The model with which we are programmed to attempt change is a model of moral effort. If I am to change my moral behavior, I must determine to do better, and then do better. Tim Keller, though, has used Robert Louis Stevenson’s The Strange Case of Dr. Jeckyll and Mr. Hyde to prod us into confronting the fallacy of this. The chemical mix which Dr. Jeckyll would drink had the effect of suppressing his ‘good’ part and giving his ‘evil’ part free reign. Once he came to loathe that behavior, he resolved to stop drinking the juice. That was his moral effort. Once he did that, he forgot the evil in him, took pride in his righteous behavior, and began to look down in judgment upon those who were not as “decent” as he. And at that moment, deeply enmeshed in his pride, the darkness of his heart became clear to him, and he became Mr. Hyde with no juice and no return.

What Keller intends for us to see (and I, too, as I ‘stole’ his allusion to Jeckyll and Hyde when I preached on Romans 6 and 7 last year) is that the result of moral effort is not to change the heart, but is rather to suppress one expression of sin for another.

So, do we believe that people like us will never change?
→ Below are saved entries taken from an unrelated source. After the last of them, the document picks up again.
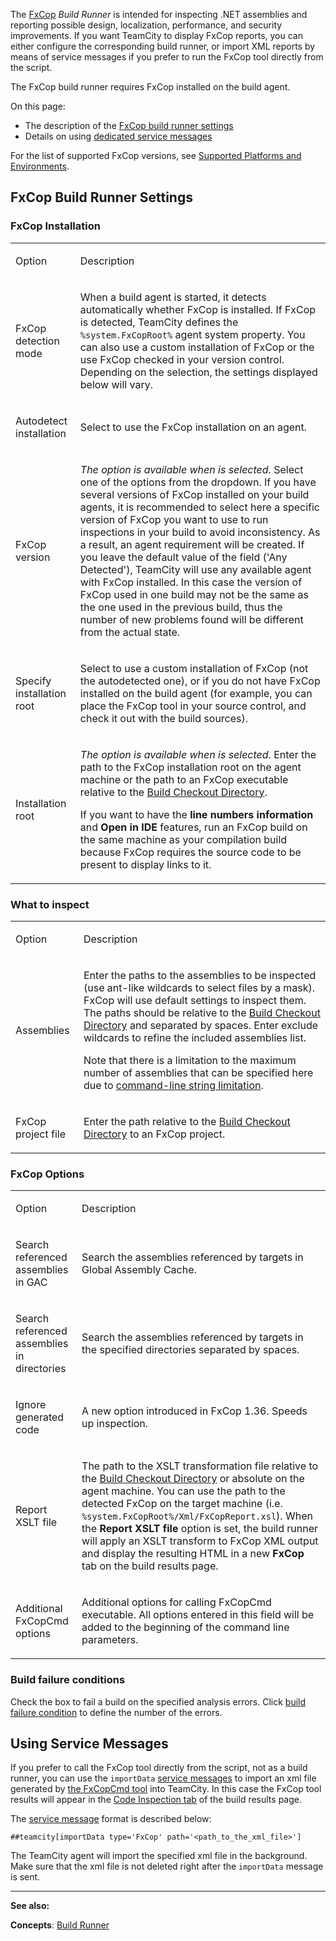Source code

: [//]: # (title: FxCop)
[//]: # (auxiliary-id: FxCop)

The [FxCop](https://docs.microsoft.com/en-us/previous-versions/dotnet/netframework-3.0/bb429476(v=vs.80)) _Build Runner_ is intended for inspecting .NET assemblies and reporting possible design, localization, performance, and security improvements. If you want TeamCity to display FxCop reports, you can either configure the corresponding build runner, or import XML reports by means of service messages if you prefer to run the FxCop tool directly from the script.

<note>

The FxCop build runner requires FxCop installed on the build agent.
</note>

On this page:
* The description of the [FxCop build runner settings](#FxCop+Build+Runner+Settings)
* Details on using [dedicated service messages](#Using+Service+Messages)

For the list of supported FxCop versions, see [Supported Platforms and Environments](supported-platforms-and-environments.md#Supported+.NET+platform+build+runners).

## FxCop Build Runner Settings

### FxCop Installation

<table><tr>

<td>

Option


</td>

<td>

Description


</td></tr><tr>

<td>

FxCop detection mode


</td>

<td>

When a build agent is started, it detects automatically whether FxCop is installed. If FxCop is detected, TeamCity defines the `%system.FxCopRoot%` agent system property. You can also use a custom installation of FxCop or the use FxCop checked in your version control. Depending on the selection, the settings displayed below will vary.


</td></tr><tr>

<td>

Autodetect installation


</td>

<td>

Select to use the FxCop installation on an agent.


</td></tr><tr>

<td>

 FxCop version


</td>

<td>

_The option is available when  is selected._ Select one of the options from the dropdown. If you have several versions of FxCop installed on your build agents, it is recommended to select here a specific version of FxCop you want to use to run inspections in your build to avoid inconsistency. As a result, an agent requirement will be created. If you leave the default value of the field ('Any Detected'), TeamCity will use any available agent with FxCop installed. In this case the version of FxCop used in one build may not be the same as the one used in the previous build, thus the number of new problems found will be different from the actual state.


</td></tr><tr>

<td>

Specify installation root


</td>

<td>

Select to use a custom installation of FxCop (not the autodetected one), or if you do not have FxCop installed on the build agent (for example, you can place the FxCop tool in your source control, and check it out with the build sources).


</td></tr><tr>

<td>

Installation root


</td>

<td>

_The option is available when  is selected._ Enter the path to the FxCop installation root on the agent machine or the path to an FxCop executable relative to the [Build Checkout Directory](build-checkout-directory.md).

<note>

If you want to have the __line numbers information__ and __Open in IDE__ features, run an FxCop build on the same machine as your compilation build because FxCop requires the source code to be present to display links to it.
</note>


</td></tr></table>

### What to inspect

<table><tr>

<td>

Option


</td>

<td>

Description


</td></tr><tr>

<td>

Assemblies


</td>

<td>

Enter the paths to the assemblies to be inspected (use ant\-like wildcards to select files by a mask). FxCop will use default settings to inspect them. The paths should be relative to the [Build Checkout Directory](build-checkout-directory.md) and separated by spaces. Enter exclude wildcards to refine the included assemblies list.

Note that there is a limitation to the maximum number of assemblies that can be specified here due to [command-line string limitation](https://support.microsoft.com/en-us/kb/830473).

 


</td></tr><tr>

<td>

FxCop project file


</td>

<td>

Enter the path relative to the [Build Checkout Directory](build-checkout-directory.md) to an FxCop project.


</td></tr></table>

### FxCop Options

<table>
<tr>

<td>

Option

</td>

<td>

Description

</td>
</tr>

<tr>

<td>

Search referenced assemblies in GAC


</td>

<td>

Search the assemblies referenced by targets in Global Assembly Cache.


</td></tr><tr>

<td>

Search referenced assemblies in directories


</td>

<td>

Search the assemblies referenced by targets in the specified directories separated by spaces.


</td></tr><tr>

<td>

Ignore generated code


</td>

<td>

A new option introduced in FxCop 1.36. Speeds up inspection.


</td></tr><tr>

<td>

Report XSLT file


</td>

<td>

The path to the XSLT transformation file relative to the [Build Checkout Directory](build-checkout-directory.md) or absolute on the agent machine. You can use the path to the detected FxCop on the target machine (i.e. `%system.FxCopRoot%/Xml/FxCopReport.xsl`). When the __Report XSLT file__ option is set, the build runner will apply an XSLT transform to FxCop XML output and display the resulting HTML in a new __FxCop__ tab on the build results page.


</td></tr><tr>

<td>

Additional FxCopCmd options


</td>

<td>

Additional options for calling FxCopCmd executable. All options entered in this field will be added to the beginning of the command line parameters.


</td></tr></table>

### Build failure conditions

Check the box to fail a build on the specified analysis errors. Click [build failure condition](build-failure-conditions.md#Fail+build+on+metric+change) to define the number of the errors.

## Using Service Messages

If you prefer to call the FxCop tool directly from the script, not as a build runner, you can use the `importData` [service messages](build-script-interaction-with-teamcity.md#Service+Messages) to import an xml file generated by [the FxCopCmd tool](http://msdn.microsoft.com/en-us/library/bb429474(VS.80).aspx) into TeamCity. In this case the FxCop tool results will appear in the [Code Inspection tab](working-with-build-results.md#Code+Inspection+Results) of the build results page.

The [service message](build-script-interaction-with-teamcity.md#Service+Messages) format is described below:


```Shell
##teamcity[importData type='FxCop' path='<path_to_the_xml_file>']

```



<note>

The TeamCity agent will import the specified xml file in the background. Make sure that the xml file is not deleted right after the `importData` message is sent.
</note>



__  __

__See also:__


__Concepts__: [Build Runner](build-runner.md)
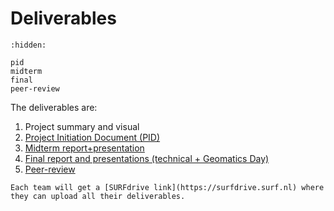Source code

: 
# Deliverables

```{toctree}
:hidden:

pid
midterm
final
peer-review
```

The deliverables are:

1. Project summary and visual
1. [Project Initiation Document (PID)](./pid.md)
1. [Midterm report+presentation](./midterm.md)
1. [Final report and presentations (technical + Geomatics Day)](./final.md)
1. [Peer-review](./peer-review.md)


```{note}
Each team will get a [SURFdrive link](https://surfdrive.surf.nl) where they can upload all their deliverables.
```
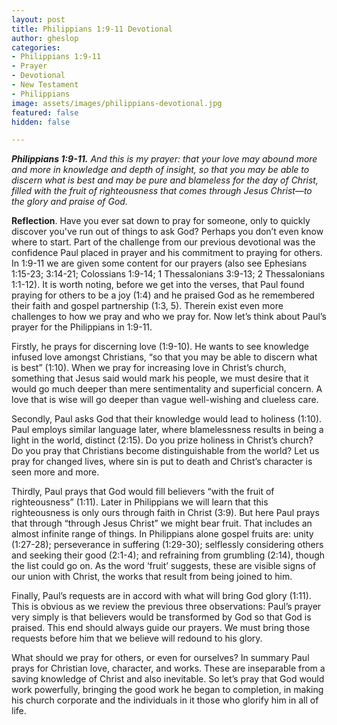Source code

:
 ```yaml
---
layout: post
title: Philippians 1:9-11 Devotional
author: gheslop
categories:
- Philippians 1:9-11
- Prayer
- Devotional
- New Testament
- Philippians
image: assets/images/philippians-devotional.jpg
featured: false
hidden: false

---
```

**_Philippians 1:9-11._** _And this is my prayer: that your love may abound more and more in knowledge and depth of insight, so that you may be able to discern what is best and may be pure and blameless for the day of Christ, filled with the fruit of righteousness that comes through Jesus Christ—to the glory and praise of God._

**Reflection**. Have you ever sat down to pray for someone, only to quickly discover you've run out of things to ask God? Perhaps you don’t even know where to start. Part of the challenge from our previous devotional was the confidence Paul placed in prayer and his commitment to praying for others. In 1:9-11 we are given some content for our prayers (also see Ephesians 1:15-23; 3:14-21; Colossians 1:9-14; 1 Thessalonians 3:9-13; 2 Thessalonians 1:1-12). It is worth noting, before we get into the verses, that Paul found praying for others to be a joy (1:4) and he praised God as he remembered their faith and gospel partnership (1:3, 5). Therein exist even more challenges to how we pray and who we pray for. Now let’s think about Paul’s prayer for the Philippians in 1:9-11.

Firstly, he prays for discerning love (1:9-10). He wants to see knowledge infused love amongst Christians, “so that you may be able to discern what is best” (1:10). When we pray for increasing love in Christ’s church, something that Jesus said would mark his people, we must desire that it would go much deeper than mere sentimentality and superficial concern. A love that is wise will go deeper than vague well-wishing and clueless care.

Secondly, Paul asks God that their knowledge would lead to holiness (1:10). Paul employs similar language later, where blamelessness results in being a light in the world, distinct (2:15). Do you prize holiness in Christ’s church? Do you pray that Christians become distinguishable from the world? Let us pray for changed lives, where sin is put to death and Christ’s character is seen more and more.

Thirdly, Paul prays that God would fill believers “with the fruit of righteousness” (1:11). Later in Philippians we will learn that this righteousness is only ours through faith in Christ (3:9). But here Paul prays that through “through Jesus Christ” we might bear fruit. That includes an almost infinite range of things. In Philippians alone gospel fruits are: unity (1:27-28); perseverance in suffering (1:29-30); selflessly considering others and seeking their good (2:1-4); and refraining from grumbling (2:14), though the list could go on. As the word ‘fruit’ suggests, these are visible signs of our union with Christ, the works that result from being joined to him.

Finally, Paul’s requests are in accord with what will bring God glory (1:11). This is obvious as we review the previous three observations: Paul’s prayer very simply is that believers would be transformed by God so that God is praised. This end should always guide our prayers. We must bring those requests before him that we believe will redound to his glory.

What should we pray for others, or even for ourselves? In summary Paul prays for Christian love, character, and works. These are inseparable from a saving knowledge of Christ and also inevitable. So let’s pray that God would work powerfully, bringing the good work he began to completion, in making his church corporate and the individuals in it those who glorify him in all of life.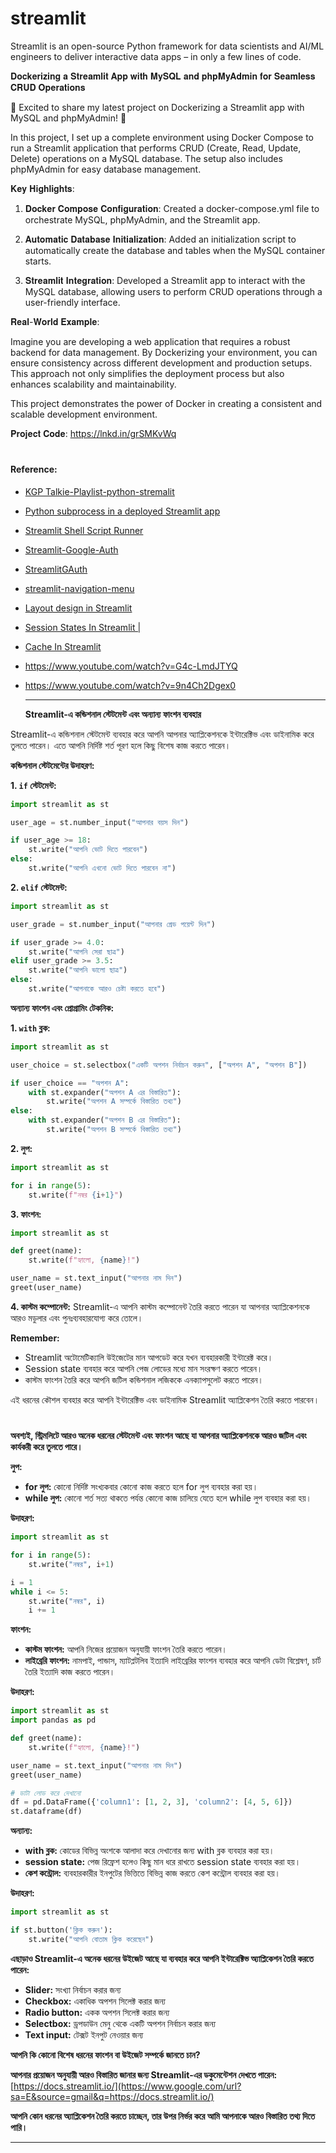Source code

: # streamlit
Streamlit is an open-source Python framework for data scientists and AI/ML engineers to deliver interactive data apps – in only a few lines of code.

𝐃𝐨𝐜𝐤𝐞𝐫𝐢𝐳𝐢𝐧𝐠 𝐚 𝐒𝐭𝐫𝐞𝐚𝐦𝐥𝐢𝐭 𝐀𝐩𝐩 𝐰𝐢𝐭𝐡 𝐌𝐲𝐒𝐐𝐋 𝐚𝐧𝐝 𝐩𝐡𝐩𝐌𝐲𝐀𝐝𝐦𝐢𝐧 𝐟𝐨𝐫 𝐒𝐞𝐚𝐦𝐥𝐞𝐬𝐬 𝐂𝐑𝐔𝐃 𝐎𝐩𝐞𝐫𝐚𝐭𝐢𝐨𝐧𝐬

🚀 Excited to share my latest project on Dockerizing a Streamlit app with MySQL and phpMyAdmin! 🚀

In this project, I set up a complete environment using Docker Compose to run a Streamlit application that performs CRUD (Create, Read, Update, Delete) operations on a MySQL database. The setup also includes phpMyAdmin for easy database management.

𝐊𝐞𝐲 𝐇𝐢𝐠𝐡𝐥𝐢𝐠𝐡𝐭𝐬:

1. 𝐃𝐨𝐜𝐤𝐞𝐫 𝐂𝐨𝐦𝐩𝐨𝐬𝐞 𝐂𝐨𝐧𝐟𝐢𝐠𝐮𝐫𝐚𝐭𝐢𝐨𝐧: Created a docker-compose.yml file to orchestrate MySQL, phpMyAdmin, and the Streamlit app.

2. 𝐀𝐮𝐭𝐨𝐦𝐚𝐭𝐢𝐜 𝐃𝐚𝐭𝐚𝐛𝐚𝐬𝐞 𝐈𝐧𝐢𝐭𝐢𝐚𝐥𝐢𝐳𝐚𝐭𝐢𝐨𝐧: Added an initialization script to automatically create the database and tables when the MySQL container starts.

3. 𝐒𝐭𝐫𝐞𝐚𝐦𝐥𝐢𝐭 𝐈𝐧𝐭𝐞𝐠𝐫𝐚𝐭𝐢𝐨𝐧: Developed a Streamlit app to interact with the MySQL database, allowing users to perform CRUD operations through a user-friendly interface.

𝐑𝐞𝐚𝐥-𝐖𝐨𝐫𝐥𝐝 𝐄𝐱𝐚𝐦𝐩𝐥𝐞:

Imagine you are developing a web application that requires a robust backend for data management. By Dockerizing your environment, you can ensure consistency across different development and production setups. This approach not only simplifies the deployment process but also enhances scalability and maintainability.

This project demonstrates the power of Docker in creating a consistent and scalable development environment. 

𝐏𝐫𝐨𝐣𝐞𝐜𝐭 𝐂𝐨𝐝𝐞: https://lnkd.in/grSMKvWq



#
#### Reference:
- [KGP Talkie-Playlist-python-stremalit](https://www.youtube.com/@KGPTalkie)
- [Python subprocess in a deployed Streamlit app](https://docs.streamlit.io/knowledge-base/deploy/invoking-python-subprocess-deployed-streamlit-app)
- [Streamlit Shell Script Runner](https://www.linkedin.com/pulse/streamlit-shell-script-runner-harish-panduranga-rao/)
- [Streamlit-Google-Auth](https://pypi.org/project/streamlit-google-auth/)
- [StreamlitGAuth](https://pypi.org/project/StreamlitGAuth/2.0.9/)
- [streamlit-navigation-menu](https://github.com/Sven-Bo/streamlit-navigation-menu.git)
- [Layout design in Streamlit](https://www.youtube.com/watch?v=0ZL-rK-IZIU)
- [Session States In Streamlit |](https://www.youtube.com/watch?v=gHeBtPLhBJE&list=PLa6CNrvKM5QU7AjAS90zCMIwi9RTFNIIW&index=42)
- [Cache In Streamlit ](https://www.youtube.com/watch?v=kOgSasvvxOg&list=PLa6CNrvKM5QU7AjAS90zCMIwi9RTFNIIW&index=43)

- https://www.youtube.com/watch?v=G4c-LmdJTYQ
- https://www.youtube.com/watch?v=9n4Ch2Dgex0

  ---
  **Streamlit-এ কন্ডিশনাল স্টেটমেন্ট এবং অন্যান্য ফাংশন ব্যবহার**

Streamlit-এ কন্ডিশনাল স্টেটমেন্ট ব্যবহার করে আপনি আপনার অ্যাপ্লিকেশনকে ইন্টারেক্টিভ এবং ডাইনামিক করে তুলতে পারেন। এতে আপনি নির্দিষ্ট শর্ত পূরণ হলে কিছু বিশেষ কাজ করতে পারেন।

**কন্ডিশনাল স্টেটমেন্টের উদাহরণ:**

**1. `if` স্টেটমেন্ট:**
```python
import streamlit as st

user_age = st.number_input("আপনার বয়স দিন")

if user_age >= 18:
    st.write("আপনি ভোট দিতে পারবেন")
else:
    st.write("আপনি এখনো ভোট দিতে পারবেন না")
```

**2. `elif` স্টেটমেন্ট:**
```python
import streamlit as st

user_grade = st.number_input("আপনার গ্রেড পয়েন্ট দিন")

if user_grade >= 4.0:
    st.write("আপনি সেরা ছাত্র")
elif user_grade >= 3.5:
    st.write("আপনি ভালো ছাত্র")
else:
    st.write("আপনাকে আরও চেষ্টা করতে হবে")
```

**অন্যান্য ফাংশন এবং প্রোগ্রামিং টেকনিক:**

**1. `with` ব্লক:**
```python
import streamlit as st

user_choice = st.selectbox("একটি অপশন নির্বাচন করুন", ["অপশন A", "অপশন B"])

if user_choice == "অপশন A":
    with st.expander("অপশন A এর বিস্তারিত"):
        st.write("অপশন A সম্পর্কে বিস্তারিত তথ্য")
else:
    with st.expander("অপশন B এর বিস্তারিত"):
        st.write("অপশন B সম্পর্কে বিস্তারিত তথ্য")
```

**2. লুপ:**
```python
import streamlit as st

for i in range(5):
    st.write(f"নম্বর {i+1}")
```

**3. ফাংশন:**
```python
import streamlit as st

def greet(name):
    st.write(f"হ্যালো, {name}!")

user_name = st.text_input("আপনার নাম দিন")
greet(user_name)
```

**4. কাস্টম কম্পোনেন্ট:**
Streamlit-এ আপনি কাস্টম কম্পোনেন্ট তৈরি করতে পারেন যা আপনার অ্যাপ্লিকেশনকে আরও মডুলার এবং পুনঃব্যবহারযোগ্য করে তোলে।

**Remember:**
* Streamlit অটোমেটিক্যালি উইজেটের মান আপডেট করে যখন ব্যবহারকারী ইন্টারেক্ট করে।
* Session state ব্যবহার করে আপনি পেজ লোডের মধ্যে মান সংরক্ষণ করতে পারেন।
* কাস্টম ফাংশন তৈরি করে আপনি জটিল কন্ডিশনাল লজিককে এনক্যাপসুলেট করতে পারেন।

এই ধরনের কৌশল ব্যবহার করে আপনি ইন্টারেক্টিভ এবং ডাইনামিক Streamlit অ্যাপ্লিকেশন তৈরি করতে পারবেন।

#

**অবশ্যই, স্ট্রিমলিটে আরও অনেক ধরনের স্টেটমেন্ট এবং ফাংশন আছে যা আপনার অ্যাপ্লিকেশনকে আরও জটিল এবং কার্যকরী করে তুলতে পারে।**

**লুপ:**

  * **for লুপ:** কোনো নির্দিষ্ট সংখ্যকবার কোনো কাজ করতে হলে for লুপ ব্যবহার করা হয়।
  * **while লুপ:** কোনো শর্ত সত্য থাকতে পর্যন্ত কোনো কাজ চালিয়ে যেতে হলে while লুপ ব্যবহার করা হয়।

**উদাহরণ:**

```python
import streamlit as st

for i in range(5):
    st.write("নম্বর", i+1)

i = 1
while i <= 5:
    st.write("নম্বর", i)
    i += 1
```

**ফাংশন:**

  * **কাস্টম ফাংশন:** আপনি নিজের প্রয়োজন অনুযায়ী ফাংশন তৈরি করতে পারেন।
  * **লাইব্রেরি ফাংশন:** নামপাই, পান্ডাস, ম্যাটপ্লটলিব ইত্যাদি লাইব্রেরির ফাংশন ব্যবহার করে আপনি ডেটা বিশ্লেষণ, চার্ট তৈরি ইত্যাদি কাজ করতে পারেন।

**উদাহরণ:**

```python
import streamlit as st
import pandas as pd

def greet(name):
    st.write(f"হ্যালো, {name}!")

user_name = st.text_input("আপনার নাম দিন")
greet(user_name)

# ডাটা লোড করে দেখানো
df = pd.DataFrame({'column1': [1, 2, 3], 'column2': [4, 5, 6]})
st.dataframe(df)
```

**অন্যান্য:**

  * **with ব্লক:** কোডের বিভিন্ন অংশকে আলাদা করে দেখানোর জন্য with ব্লক ব্যবহার করা হয়।
  * **session state:** পেজ রিফ্রেশ হলেও কিছু মান ধরে রাখতে session state ব্যবহার করা হয়।
  * **কেশ কন্ট্রোল:** ব্যবহারকারীর ইনপুটের ভিত্তিতে বিভিন্ন কাজ করতে কেশ কন্ট্রোল ব্যবহার করা হয়।

**উদাহরণ:**

```python
import streamlit as st

if st.button('ক্লিক করুন'):
    st.write("আপনি বোতাম ক্লিক করেছেন")
```

**এছাড়াও Streamlit-এ অনেক ধরনের উইজেট আছে যা ব্যবহার করে আপনি ইন্টারেক্টিভ অ্যাপ্লিকেশন তৈরি করতে পারেন:**

  * **Slider:** সংখ্যা নির্বাচন করার জন্য
  * **Checkbox:** একাধিক অপশন সিলেক্ট করার জন্য
  * **Radio button:** একক অপশন সিলেক্ট করার জন্য
  * **Selectbox:** ড্রপডাউন মেনু থেকে একটি অপশন নির্বাচন করার জন্য
  * **Text input:** টেক্সট ইনপুট নেওয়ার জন্য

**আপনি কি কোনো বিশেষ ধরনের ফাংশন বা উইজেট সম্পর্কে জানতে চান?**

**আপনার প্রয়োজন অনুযায়ী আরও বিস্তারিত জানার জন্য Streamlit-এর ডকুমেন্টেশন দেখতে পারেন:** [https://docs.streamlit.io/](https://www.google.com/url?sa=E&source=gmail&q=https://docs.streamlit.io/)

**আপনি কোন ধরনের অ্যাপ্লিকেশন তৈরি করতে চাচ্ছেন, তার উপর নির্ভর করে আমি আপনাকে আরও বিস্তারিত তথ্য দিতে পারি।**

---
No. People like us can change. The gospel simply reminds us that change does not come unaided. If we are to change, it will be a change worked in us by the power of God, rooted in the Gospel of his Son, and produced by the inworking of his Holy Spirit.

These thoughts, when I preached them, spawned a series of questions from a member of our church who was struggling, as we all should do, with how this process of change looks in a real life. Particularly, she was struggling with where in this process of change resides our own effort, if any, and if we exert any effort, are we in that way again depending upon the law or upon morality to effect the change.

I confess, these are complicated questions, which have been given much better answers by people much more qualified than I. However, what I’d like to do over the next several weeks is to share portions of the correspondence which dealt with these issues. My intention is to post a new segment in this conversation each Friday. (I have my correspondent’s permission to do this.)

My hope is that this will be helpful to many of us. It is also my hope that as you read you might have the courage to post the questions which these thoughts generate out of your own experience. Post your questions (annonymously, if you like), or email me privately. I’d like this to be a helpful dialogue on an issue lying in the center of our Christian experience.

I, unlike Javert, believe that people like you, and even me, really do have hope for change.